# 2 Kings 18-19



## doulosChristou (Jan 6, 2005)

After recently composing a written assignment contrasting Sennacherib's account of his campaign against Jerusalem with God's account, I came across this poem:

*The Destruction of Sennacherib*

The Assyrian came down like the wolf on the fold, 
And his cohorts were gleaming in purple and gold; 
And the sheen of their spears was like stars on the sea, 
When the blue wave rolls nightly on deep Galilee.

Like the leaves of the forest when Summer is green, 
That host with their banners at sunset were seen: 
Like the leaves of the forest when Autumn hath blown, 
That host on the morrow lay withered and strown.

For the Angel of Death spread his wings on the blast, 
And breathed in the face of the foe as he passed; 
And the eyes of the sleepers waxed deadly and chill, 
And their hearts but once heaved, and for ever grew still!
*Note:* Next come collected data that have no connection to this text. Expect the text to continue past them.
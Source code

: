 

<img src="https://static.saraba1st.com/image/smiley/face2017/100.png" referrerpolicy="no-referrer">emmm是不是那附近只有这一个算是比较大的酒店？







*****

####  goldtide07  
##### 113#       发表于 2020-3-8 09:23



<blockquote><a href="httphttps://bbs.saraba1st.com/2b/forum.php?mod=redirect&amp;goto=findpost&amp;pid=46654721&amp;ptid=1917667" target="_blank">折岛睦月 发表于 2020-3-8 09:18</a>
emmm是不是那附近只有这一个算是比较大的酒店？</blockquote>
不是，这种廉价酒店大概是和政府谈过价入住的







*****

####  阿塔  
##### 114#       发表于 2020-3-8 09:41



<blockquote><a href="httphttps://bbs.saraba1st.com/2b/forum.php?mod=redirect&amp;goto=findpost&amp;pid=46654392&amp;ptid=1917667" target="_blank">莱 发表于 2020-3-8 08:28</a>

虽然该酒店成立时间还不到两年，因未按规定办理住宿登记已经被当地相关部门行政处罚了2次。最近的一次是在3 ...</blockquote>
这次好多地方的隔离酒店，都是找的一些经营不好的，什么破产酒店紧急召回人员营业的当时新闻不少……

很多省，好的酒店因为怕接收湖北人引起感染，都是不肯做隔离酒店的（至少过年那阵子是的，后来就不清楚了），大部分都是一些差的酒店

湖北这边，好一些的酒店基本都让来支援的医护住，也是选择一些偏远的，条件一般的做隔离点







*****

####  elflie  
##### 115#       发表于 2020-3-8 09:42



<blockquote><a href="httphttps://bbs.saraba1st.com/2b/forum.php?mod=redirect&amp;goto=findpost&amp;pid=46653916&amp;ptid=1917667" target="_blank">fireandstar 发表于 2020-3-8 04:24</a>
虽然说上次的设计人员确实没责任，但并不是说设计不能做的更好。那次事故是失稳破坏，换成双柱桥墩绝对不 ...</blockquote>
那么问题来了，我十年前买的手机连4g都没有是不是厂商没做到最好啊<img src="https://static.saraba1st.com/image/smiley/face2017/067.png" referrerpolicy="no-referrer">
And there lay the steed with his nostril all wide, 
But through it there rolled not the breath of his pride; 
And the foam of his gasping lay white on the turf, 
And cold as the spray of the rock-beating surf.

And there lay the rider distorted and pale, 
With the dew on his brow, and the rust on his mail: 
And the tents were all silent, the banners alone, 
The lances unlifted, the trumpet unblown.

And the widows of Ashur are loud in their wail, 
And the idols are broke in the temple of Baal; 
And the might of the Gentile, unsmote by the sword, 
Hath melted like snow in the glance of the Lord!


George Gordon Lord Byron
(1788-1824)


----------